[Collection entries]
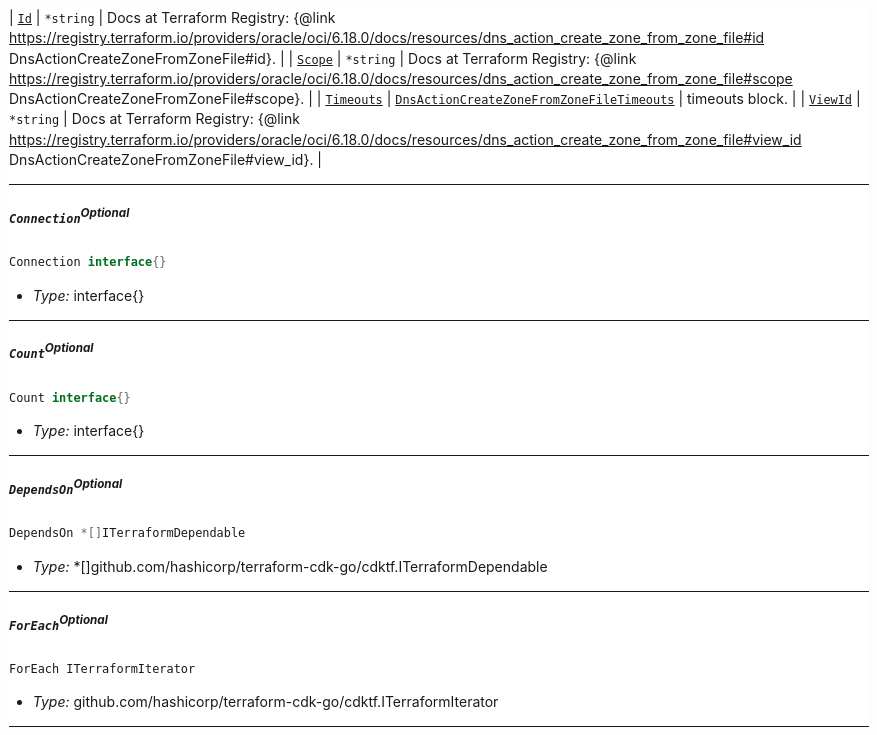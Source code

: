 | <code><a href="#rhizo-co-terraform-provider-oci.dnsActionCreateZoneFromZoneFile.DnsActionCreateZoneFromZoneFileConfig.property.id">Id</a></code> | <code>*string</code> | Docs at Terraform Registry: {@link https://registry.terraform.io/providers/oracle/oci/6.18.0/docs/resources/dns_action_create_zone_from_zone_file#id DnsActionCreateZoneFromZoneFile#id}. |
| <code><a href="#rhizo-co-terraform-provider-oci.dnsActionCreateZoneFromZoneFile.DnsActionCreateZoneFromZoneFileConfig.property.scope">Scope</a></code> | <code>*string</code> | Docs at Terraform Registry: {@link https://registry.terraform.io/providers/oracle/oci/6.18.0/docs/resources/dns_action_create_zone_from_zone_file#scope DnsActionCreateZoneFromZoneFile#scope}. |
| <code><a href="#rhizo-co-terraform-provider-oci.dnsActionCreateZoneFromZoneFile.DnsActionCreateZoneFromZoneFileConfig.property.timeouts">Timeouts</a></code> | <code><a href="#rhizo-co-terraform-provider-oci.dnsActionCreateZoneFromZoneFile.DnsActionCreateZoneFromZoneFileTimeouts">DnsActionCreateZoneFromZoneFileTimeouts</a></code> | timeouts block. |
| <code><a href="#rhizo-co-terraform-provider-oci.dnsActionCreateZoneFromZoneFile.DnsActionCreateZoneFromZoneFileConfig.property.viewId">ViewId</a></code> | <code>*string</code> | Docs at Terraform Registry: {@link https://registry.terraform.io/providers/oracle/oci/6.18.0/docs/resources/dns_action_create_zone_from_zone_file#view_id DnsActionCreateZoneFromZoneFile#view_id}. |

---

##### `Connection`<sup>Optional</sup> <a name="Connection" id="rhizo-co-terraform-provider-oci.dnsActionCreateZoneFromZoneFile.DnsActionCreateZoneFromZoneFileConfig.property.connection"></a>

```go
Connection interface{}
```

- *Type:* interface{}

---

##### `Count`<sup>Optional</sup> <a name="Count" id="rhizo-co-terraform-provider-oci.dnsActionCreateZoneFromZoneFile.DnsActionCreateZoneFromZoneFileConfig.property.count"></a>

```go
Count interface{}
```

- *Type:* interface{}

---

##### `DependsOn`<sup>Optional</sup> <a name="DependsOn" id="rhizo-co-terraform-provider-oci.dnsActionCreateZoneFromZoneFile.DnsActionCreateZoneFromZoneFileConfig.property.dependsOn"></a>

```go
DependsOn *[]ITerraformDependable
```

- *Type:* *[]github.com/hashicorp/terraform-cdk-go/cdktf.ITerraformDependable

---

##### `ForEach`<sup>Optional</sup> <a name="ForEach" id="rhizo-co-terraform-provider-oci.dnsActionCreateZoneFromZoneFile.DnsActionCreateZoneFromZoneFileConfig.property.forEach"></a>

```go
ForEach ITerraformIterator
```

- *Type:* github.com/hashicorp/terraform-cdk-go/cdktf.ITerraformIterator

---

WORK INSTRUCTION: Pictures aside, give the data again exactly as it appears.

EXPECTED OUTPUT:
Source code

: | <code><a href="#rhizo-co-terraform-provider-oci.dnsActionCreateZoneFromZoneFile.DnsActionCreateZoneFromZoneFileConfig.property.id">Id</a></code> | <code>*string</code> | Docs at Terraform Registry: {@link https://registry.terraform.io/providers/oracle/oci/6.18.0/docs/resources/dns_action_create_zone_from_zone_file#id DnsActionCreateZoneFromZoneFile#id}. |
| <code><a href="#rhizo-co-terraform-provider-oci.dnsActionCreateZoneFromZoneFile.DnsActionCreateZoneFromZoneFileConfig.property.scope">Scope</a></code> | <code>*string</code> | Docs at Terraform Registry: {@link https://registry.terraform.io/providers/oracle/oci/6.18.0/docs/resources/dns_action_create_zone_from_zone_file#scope DnsActionCreateZoneFromZoneFile#scope}. |
| <code><a href="#rhizo-co-terraform-provider-oci.dnsActionCreateZoneFromZoneFile.DnsActionCreateZoneFromZoneFileConfig.property.timeouts">Timeouts</a></code> | <code><a href="#rhizo-co-terraform-provider-oci.dnsActionCreateZoneFromZoneFile.DnsActionCreateZoneFromZoneFileTimeouts">DnsActionCreateZoneFromZoneFileTimeouts</a></code> | timeouts block. |
| <code><a href="#rhizo-co-terraform-provider-oci.dnsActionCreateZoneFromZoneFile.DnsActionCreateZoneFromZoneFileConfig.property.viewId">ViewId</a></code> | <code>*string</code> | Docs at Terraform Registry: {@link https://registry.terraform.io/providers/oracle/oci/6.18.0/docs/resources/dns_action_create_zone_from_zone_file#view_id DnsActionCreateZoneFromZoneFile#view_id}. |

---

##### `Connection`<sup>Optional</sup> <a name="Connection" id="rhizo-co-terraform-provider-oci.dnsActionCreateZoneFromZoneFile.DnsActionCreateZoneFromZoneFileConfig.property.connection"></a>

```go
Connection interface{}
```

- *Type:* interface{}

---

##### `Count`<sup>Optional</sup> <a name="Count" id="rhizo-co-terraform-provider-oci.dnsActionCreateZoneFromZoneFile.DnsActionCreateZoneFromZoneFileConfig.property.count"></a>

```go
Count interface{}
```

- *Type:* interface{}

---

##### `DependsOn`<sup>Optional</sup> <a name="DependsOn" id="rhizo-co-terraform-provider-oci.dnsActionCreateZoneFromZoneFile.DnsActionCreateZoneFromZoneFileConfig.property.dependsOn"></a>

```go
DependsOn *[]ITerraformDependable
```

- *Type:* *[]github.com/hashicorp/terraform-cdk-go/cdktf.ITerraformDependable

---

##### `ForEach`<sup>Optional</sup> <a name="ForEach" id="rhizo-co-terraform-provider-oci.dnsActionCreateZoneFromZoneFile.DnsActionCreateZoneFromZoneFileConfig.property.forEach"></a>

```go
ForEach ITerraformIterator
```

- *Type:* github.com/hashicorp/terraform-cdk-go/cdktf.ITerraformIterator

---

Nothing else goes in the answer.